Como a flotilha foi travada em águas internacionais, o embaixador de Israel foi chamado para dar explicações ao Governo português, à semelhança do que aconteceu noutros países europeus, afirmou o ministro.
"Como houve esta operação em águas internacionais, dei instruções e já foi chamado o embaixador de Israel para dar explicações junto do Ministério dos Negócios Estrangeiros", afirmou Paulo Rangel.
O governante assegura que "toda a proteção diplomática está ativada, aliás já tinha sido ativada preventivamente, mas está neste momento ativada nas duas capitais [Telavive e Atenas], onde ela pode ter efeitos favoráveis aos nossos cidadãos".
Amnistia fala em "intercepção ilegal"
A Amnistia Internacional (AI) refere que as autoridades israelitas intercetaram 22 embarcações e detiveram cerca de 175 tripulantes da Flotilha Global Sumud, que tentava chegar à Faixa de Gaza.
Erika Guevara-Rosas, diretora sénior de Investigação, Advocacy, Políticas e Campanhas da Amnistia Internacional, fala numa ação "descarada e ilegal" e acusa Israel de "detenção arbitrária de dezenas de ativistas".
“A marinha israelita, ao atravessar centenas de milhas no mar apenas para garantir que os barcos civis que transportam alimentos, leite em pó para bebés e material médico não cheguem aos palestinianos, revela até onde Israel está disposto a ir para manter o seu bloqueio cruel e ilegal, que já dura há 19 anos, da Faixa de Gaza ocupada”, afirma a responsável da Amnistia Internacional.
Apesar do cessar-fogo desde 9 de outubro do ano passado, "Israel apenas permitiu que chegassem suprimentos extremamente limitados a uma população cuja grande maioria foi deslocada à força", refere Erika Guevara-Rosas.
A AI manifesta "sérias preocupações quanto à segurança dos cerca de 175 ativistas detidos arbitrariamente e que estão a ser transportados para Israel".
A Amnistia Internacional documentou alegados maus-tratos e abusos contra ativistas de uma outra flotilha, que foram detidos em outubro de 2025, "incluindo privação de sono, negação de água potável e cuidados médicos".
Erika Guevara-Rosas apela à libertação "imediata e incondicionalmente" dos ativistas pró-palestinianos.
"Enquanto estiverem sob custódia, as autoridades israelitas devem garantir que todos os ativistas tenham acesso imediato a apoio consular, sejam tratados humanamente e protegidos contra tortura e outros maus-tratos.

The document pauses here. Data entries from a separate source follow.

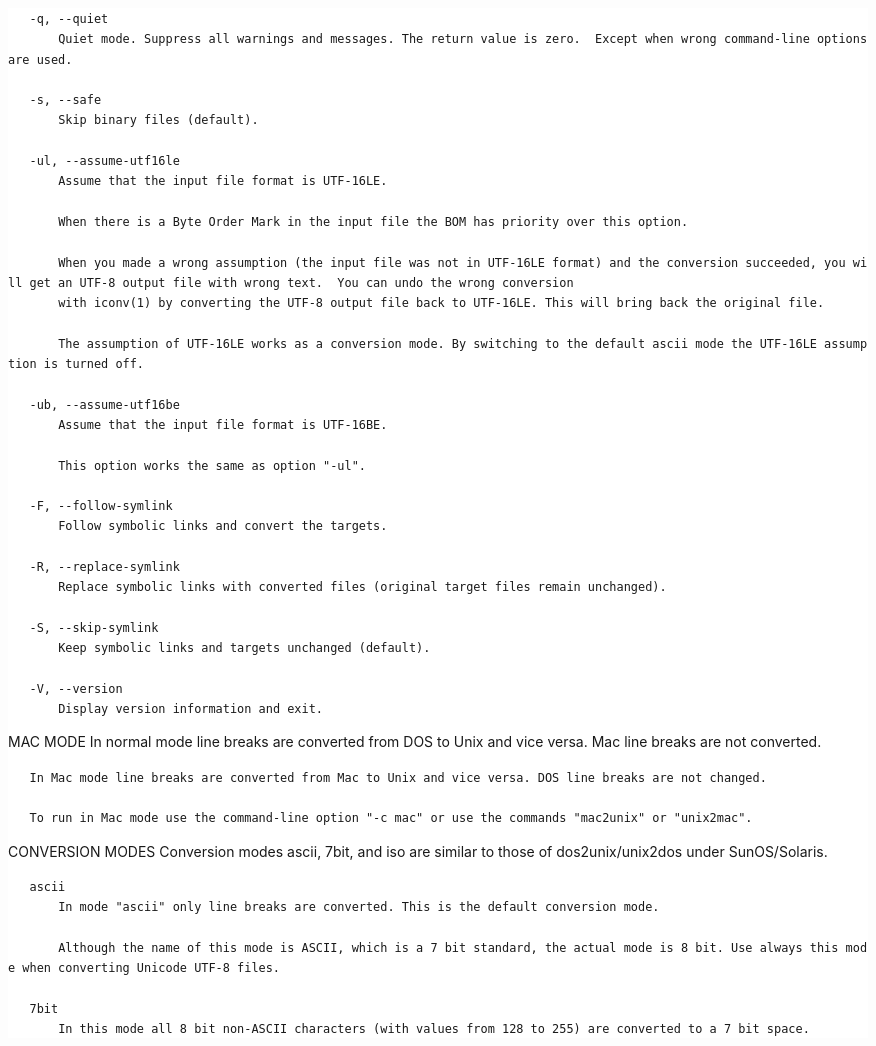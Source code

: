        -q, --quiet
           Quiet mode. Suppress all warnings and messages. The return value is zero.  Except when wrong command-line options are used.

       -s, --safe
           Skip binary files (default).

       -ul, --assume-utf16le
           Assume that the input file format is UTF-16LE.

           When there is a Byte Order Mark in the input file the BOM has priority over this option.

           When you made a wrong assumption (the input file was not in UTF-16LE format) and the conversion succeeded, you will get an UTF-8 output file with wrong text.  You can undo the wrong conversion
           with iconv(1) by converting the UTF-8 output file back to UTF-16LE. This will bring back the original file.

           The assumption of UTF-16LE works as a conversion mode. By switching to the default ascii mode the UTF-16LE assumption is turned off.

       -ub, --assume-utf16be
           Assume that the input file format is UTF-16BE.

           This option works the same as option "-ul".

       -F, --follow-symlink
           Follow symbolic links and convert the targets.

       -R, --replace-symlink
           Replace symbolic links with converted files (original target files remain unchanged).

       -S, --skip-symlink
           Keep symbolic links and targets unchanged (default).

       -V, --version
           Display version information and exit.

MAC MODE
       In normal mode line breaks are converted from DOS to Unix and vice versa.  Mac line breaks are not converted.

       In Mac mode line breaks are converted from Mac to Unix and vice versa. DOS line breaks are not changed.

       To run in Mac mode use the command-line option "-c mac" or use the commands "mac2unix" or "unix2mac".

CONVERSION MODES
       Conversion modes ascii, 7bit, and iso are similar to those of dos2unix/unix2dos under SunOS/Solaris.

       ascii
           In mode "ascii" only line breaks are converted. This is the default conversion mode.

           Although the name of this mode is ASCII, which is a 7 bit standard, the actual mode is 8 bit. Use always this mode when converting Unicode UTF-8 files.

       7bit
           In this mode all 8 bit non-ASCII characters (with values from 128 to 255) are converted to a 7 bit space.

Os Estados devem apoiar urgentemente os seus nacionais detidos. Devem também implementar urgentemente medidas concretas para pôr fim ao genocídio de Israel contra os palestinianos em Gaza, incluindo o levantamento imediato do seu bloqueio ilegal e a permissão para que a ajuda humanitária entre e seja distribuída sem entraves em toda a Faixa de Gaza.”